(Collected data)
▽
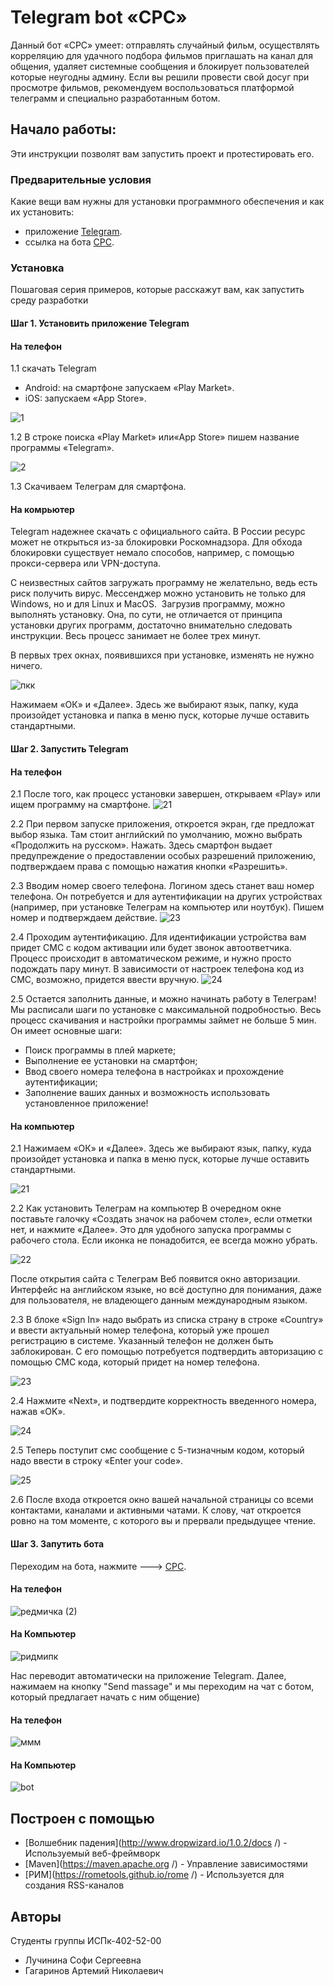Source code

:# Telegram bot «CPC» 
Данный бот «CPC» умеет: отправлять случайный фильм, осуществлять корреляцию для удачного подбора фильмов приглашать на канал для общения, удаляет системные сообщения и блокирует пользователей которые неугодны админу. Если вы решили провести свой досуг при просмотре фильмов, рекомендуем воспользоваться платформой телеграмм и специально разработанным ботом.


## Начало работы:


Эти инструкции позволят вам запустить проект и протестировать его.



### Предварительные условия

Какие вещи вам нужны для установки программного обеспечения и как их установить:

- приложение [Telegram](https://desktop.telegram.org).
- ссылка на бота [CPC](https://t.me/CinemaProjectClub_bot).



### Установка


Пошаговая серия примеров, которые расскажут вам, как запустить среду разработки

#### Шаг 1. Установить приложение Telegram

#### На телефон

1.1 скачать Telegram
- Android: на смартфоне запускаем «Play Market». 
- iOS: запускаем «App Store».


![1](https://user-images.githubusercontent.com/79357892/202902490-d1576978-55f4-4efe-8d86-6bb829df8ec2.jpg)

1.2 В строке поиска «Play Market» или«App Store» пишем название программы «Telegram».


![2](https://user-images.githubusercontent.com/79357892/202902588-1d0900a0-91d9-469d-8c0b-18a8d631f13e.jpg)

1.3 Скачиваем Телеграм для смартфона.  


#### На комрьютер
Telegram надежнее скачать с официального сайта. В России ресурс может не открыться из-за блокировки Роскомнадзора. Для обхода блокировки существует немало способов, например, с помощью прокси-сервера или VPN-доступа. 

С неизвестных сайтов загружать программу не желательно, ведь есть риск получить вирус. Мессенджер можно установить не только для Windows, но и для Linux и MacOS. 
Загрузив программу, можно выполнять установку. Она, по сути, не отличается от принципа установки других программ, достаточно внимательно следовать инструкции. Весь процесс занимает не более трех минут. 

В первых трех окнах, появившихся при установке, изменять не нужно ничего.


![пкк](https://user-images.githubusercontent.com/79357892/202902781-f76880dd-7726-4f77-aa4d-6907f821660a.png)

Нажимаем «ОК» и «Далее». Здесь же выбирают язык, папку, куда произойдет установка и папка в меню пуск, которые лучше оставить стандартными.

#### Шаг 2. Запустить Telegram


#### На телефон


2.1 После того, как процесс установки завершен, открываем «Play» или ищем программу на смартфоне.
![21](https://user-images.githubusercontent.com/79357892/202902951-43eecbcd-be9b-4e56-8031-e3e945c2a54f.jpg)


2.2 При первом запуске приложения, откроется экран, где предложат выбор языка. Там стоит английский по умолчанию, можно выбрать «Продолжить на русском». Нажать. Здесь смартфон выдает предупреждение о предоставлении особых разрешений приложению, подтверждаем права с помощью нажатия кнопки «Разрешить». 


2.3 Вводим номер своего телефона. Логином здесь станет ваш номер телефона. Он потребуется и для аутентификации на других устройствах (например, при установке Телеграм на компьютер или ноутбук). Пишем номер и подтверждаем действие.
![23](https://user-images.githubusercontent.com/79357892/202903003-8db2a648-8a78-4406-aae5-2014b0250981.jpg)


2.4 Проходим аутентификацию. Для идентификации устройства вам придет СМС с кодом активации или будет звонок автоответчика. Процесс происходит в автоматическом режиме, и нужно просто подождать пару минут. В зависимости от настроек телефона код из СМС, возможно, придется ввести вручную.
![24](https://user-images.githubusercontent.com/79357892/202903139-536460cf-7d93-463a-b8c9-4908717c4a60.jpg)


2.5 Остается заполнить данные, и можно начинать работу в Телеграм!
Мы расписали шаги по установке с максимальной подробностью. Весь процесс скачивания и настройки программы займет не больше 5 мин.
 Он имеет основные шаги:

* Поиск программы в плей маркете; 
* Выполнение ее установки на смартфон; 
* Ввод своего номера телефона в настройках и прохождение аутентификации;
* Заполнение ваших данных и возможность использовать установленное приложение!

#### На компьютер 
2.1 Нажимаем «ОК» и «Далее». Здесь же выбирают язык, папку, куда произойдет установка и папка в меню пуск, которые лучше оставить стандартными.


![21](https://user-images.githubusercontent.com/79357892/202903451-a129fc8c-585c-429a-b12d-9c457e0bd4da.png)


2.2 Как установить Телеграм на компьютер
В очередном окне поставьте галочку «Создать значок на рабочем столе», если отметки нет, и нажмите «Далее». Это для удобного запуска программы с рабочего стола. Если иконка не понадобится, ее всегда можно убрать.


![22](https://user-images.githubusercontent.com/79357892/202903493-aff6924a-ca2f-4c59-b6fe-6ac963ad3ac0.png)


После открытия сайта с Телеграм Веб появится окно авторизации. Интерфейс на английском языке, но всё доступно для понимания, даже для пользователя, не владеющего данным международным языком.


2.3 В блоке «Sign In» надо выбрать из списка страну в строке «Country» и ввести актуальный номер телефона, который уже прошел регистрацию в системе. Указанный  телефон не должен быть заблокирован. С его помощью потребуется подтвердить авторизацию с помощью СМС кода, который придет на номер телефона.


![23](https://user-images.githubusercontent.com/79357892/202903587-0d09efc7-d558-424c-ab9f-166d12537afa.png)


2.4 Нажмите «Next», и подтвердите корректность введенного номера, нажав «OK».


![24](https://user-images.githubusercontent.com/79357892/202903630-b8e5299d-0e05-4540-be58-a9f609adb508.png)


2.5 Теперь поступит смс сообщение с 5-тизначным кодом, который надо ввести в строку «Enter your code».


![25](https://user-images.githubusercontent.com/79357892/202903655-19f3f34b-b811-48fb-9ebb-e7c119198a40.png)


2.6 
После входа откроется окно вашей начальной страницы со всеми контактами, каналами и активными чатами. К слову, чат откроется ровно на том моменте, с которого вы и прервали предыдущее чтение.


#### Шаг 3. Запутить бота


Переходим на бота, нажмите ---> [CPC](https://t.me/CinemaProjectClub_bot).


#### На телефон


![редмичка (2)](https://user-images.githubusercontent.com/79357892/202904390-38ce979f-d377-40df-9bdc-548bdfda722f.jpg)


#### На Компьютер 


![ридмипк](https://user-images.githubusercontent.com/79357892/202904403-276611df-99b9-4a83-a7ee-800f060a9d10.png)


Нас переводит автоматически на приложение Telegram. Далее, нажимаем на кнопку "Send massage" и мы переходим на чат с ботом, который предлагает начать с ним общение)


#### На телефон


![ммм](https://user-images.githubusercontent.com/79357892/202905242-13ebbb6a-e01e-44c4-9036-d16dfaa2375d.jpg)



#### На Компьютер 


![bot](https://user-images.githubusercontent.com/79357892/201550580-d6c4c376-0ef7-4feb-ad10-9dfbde26cf92.jpg)



## Построен с помощью

* [Волшебник падения](http://www.dropwizard.io/1.0.2/docs /) - Используемый веб-фреймворк
* [Maven](https://maven.apache.org /) - Управление зависимостями
* [РИМ](https://rometools.github.io/rome /) - Используется для создания RSS-каналов



## Авторы

Студенты группы ИСПк-402-52-00
- Лучинина Софи Сергеевна
- Гагаринов Артемий Николаевич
△
Work instruction | Each line of the records that contains the string "ботом" must be copied.

Response |
Данный бот «CPC» умеет: отправлять случайный фильм, осуществлять корреляцию для удачного подбора фильмов приглашать на канал для общения, удаляет системные сообщения и блокирует пользователей которые неугодны админу. Если вы решили провести свой досуг при просмотре фильмов, рекомендуем воспользоваться платформой телеграмм и специально разработанным ботом.
Нас переводит автоматически на приложение Telegram. Далее, нажимаем на кнопку "Send massage" и мы переходим на чат с ботом, который предлагает начать с ним общение)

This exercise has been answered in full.